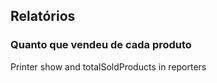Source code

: ## Relatórios

### Quanto que vendeu de cada produto

Printer show and totalSoldProducts in reporters
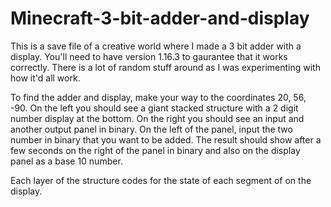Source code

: # Minecraft-3-bit-adder-and-display
This is a save file of a creative world where I made a 3 bit adder with a display. You'll need to have version 1.16.3 to gaurantee that it works correctly.
There is a lot of random stuff around as I was experimenting with how it'd all work.

To find the adder and display, make your way to the coordinates 20, 56, -90. On the left you should see a giant stacked structure with a 2 digit number display at the bottom.
On the right you should see an input and another output panel in binary. On the left of the panel, input the two number in binary that you want to be added.
The result should show after a few seconds on the right of the panel in binary and also on the display panel as a base 10 number.

Each layer of the structure codes for the state of each segment of on the display.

WORK ORDER> Whenever "left" occurs in a line above, copy that line.

TASK OUTPUT>
To find the adder and display, make your way to the coordinates 20, 56, -90. On the left you should see a giant stacked structure with a 2 digit number display at the bottom.
On the right you should see an input and another output panel in binary. On the left of the panel, input the two number in binary that you want to be added.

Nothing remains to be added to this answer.